Cyclists will soon be able to ride from Queens to Brooklyn across the Kosciuszko Bridge along a long-promised bike route that will connect to bike lanes in each borough.
Later this year, the state Department of Transportation will open the new Brooklyn-bound span of the bridge, which will include a 20-foot-wide path for cyclists and pedestrians heading in each direction. And the state is working with the city to safely connect that pathway with the larger bike network once cyclists get off the bridge in Greenpoint or in Maspeth, DOT bike and greenways official Craig Baerwald told the Queens Community Board 2 Transportation Committee Monday night.
“We’re having ongoing conversations with the state to provide them with the safest, most seamless connection to the bike facility,” said Baerwald, who felt compelled to tell members that no parking spaces or roadway capacity would be lost.
In Brooklyn, the bridge’s bike and pedestrian path will follow the alignment of the exit ramp to Meeker and Morgan Avenues and touch down at the corner of Meeker Avenue and Van Dam Street. In Queens, the path will diverge from the highway alignment and touch down at the corner of Laurel Hill Boulevard and 54th Road, according to state transportation officials.
The city also unveiled on Monday night its own in-the-works plans for the connections. DOT is proposing turning the current staging area for construction between 54th Avenue and 56th Road into a shared-use path that connects to the new pedestrian bridge, and creating another shared use sidewalk that connects to the pedestrian bridge at the intersection of 43rd Street, the pedestrian bridge, and the Queens Midtown Expressway.
On 43rd Street between the Long Island Expressway and 50th Ave, the city plans to install a painted bike lane. On 50th Avenue between Greenpoint Avenue and 48th Street, cyclists would get only sharrows, the s0-called "chevrons of death."
On 48th Street between 56th Road and 47th Street, cyclists would get a little more protection with a painted three-to-four-foot buffer separating them from moving cars.

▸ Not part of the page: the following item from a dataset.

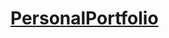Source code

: # [PersonalPortfolio](https://nshpetishvili.github.io/PersonalPortfolio/PersonalPortfolio/index.html)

On 48th St between 47th Avenue and 47th Street, and 47th Street between 48th Street and Greenpoint Avenue, the city pans to install standard painted bike lanes. Cyclists would again be forced to share the road with cars on 48th Street between Queens Boulevard and 47th Avenue. And on 47th St under the Long Island Expressway, the city would install jersey barriers for a curbside protected bike lane.

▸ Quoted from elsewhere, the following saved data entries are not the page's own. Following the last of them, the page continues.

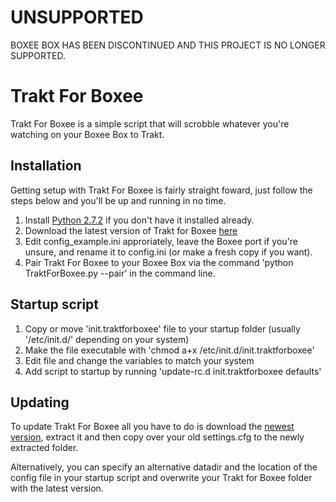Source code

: UNSUPPORTED
===========
BOXEE BOX HAS BEEN DISCONTINUED AND THIS PROJECT IS NO LONGER SUPPORTED.

Trakt For Boxee
===============

Trakt For Boxee is a simple script that will scrobble whatever you're watching
on your Boxee Box to Trakt.

Installation
------------
Getting setup with Trakt For Boxee is fairly straight foward, just follow the steps below and you'll be up and running in no time.

1. Install [Python 2.7.2](http://python.org/download/releases/2.7.2/) if you don't have it installed already.
2. Download the latest version of Trakt for Boxee [here](https://github.com/cold12/Trakt-for-Boxee/zipball/master)
3. Edit config_example.ini approriately, leave the Boxee port if you're unsure, and rename it to config.ini (or make a fresh copy if you want).
4. Pair Trakt For Boxee to your Boxee Box via the command 'python TraktForBoxee.py --pair' in the command line.

Startup script
--------------
1. Copy or move 'init.traktforboxee' file to your startup folder (usually '/etc/init.d/' depending on your system)
2. Make the file executable with 'chmod a+x /etc/init.d/init.traktforboxee'
3. Edit file and change the variables to match your system
4. Add script to startup by running 'update-rc.d init.traktforboxee defaults'

Updating
--------
To update Trakt For Boxee all you have to do is download the [newest version](https://github.com/cold12/Trakt-for-Boxee/zipball/master),
extract it and then copy over your old settings.cfg to the newly extracted folder.

Alternatively, you can specify an alternative datadir and the location of the config file in your startup script and overwrite your Trakt for Boxee folder with the latest version.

But the city is still working on a plan for 56th Rd and Rust Street to the bridge — which is a heavy truck route in a more industrialized area, said Baerwald.
"It's a lot more complicated, it's a lot different than a lot of the other streets we're talking about," he said. "This is gonna take more time."
DOT expects to present plans to the full board in June, but doesn’t yet have a timeline for implementation.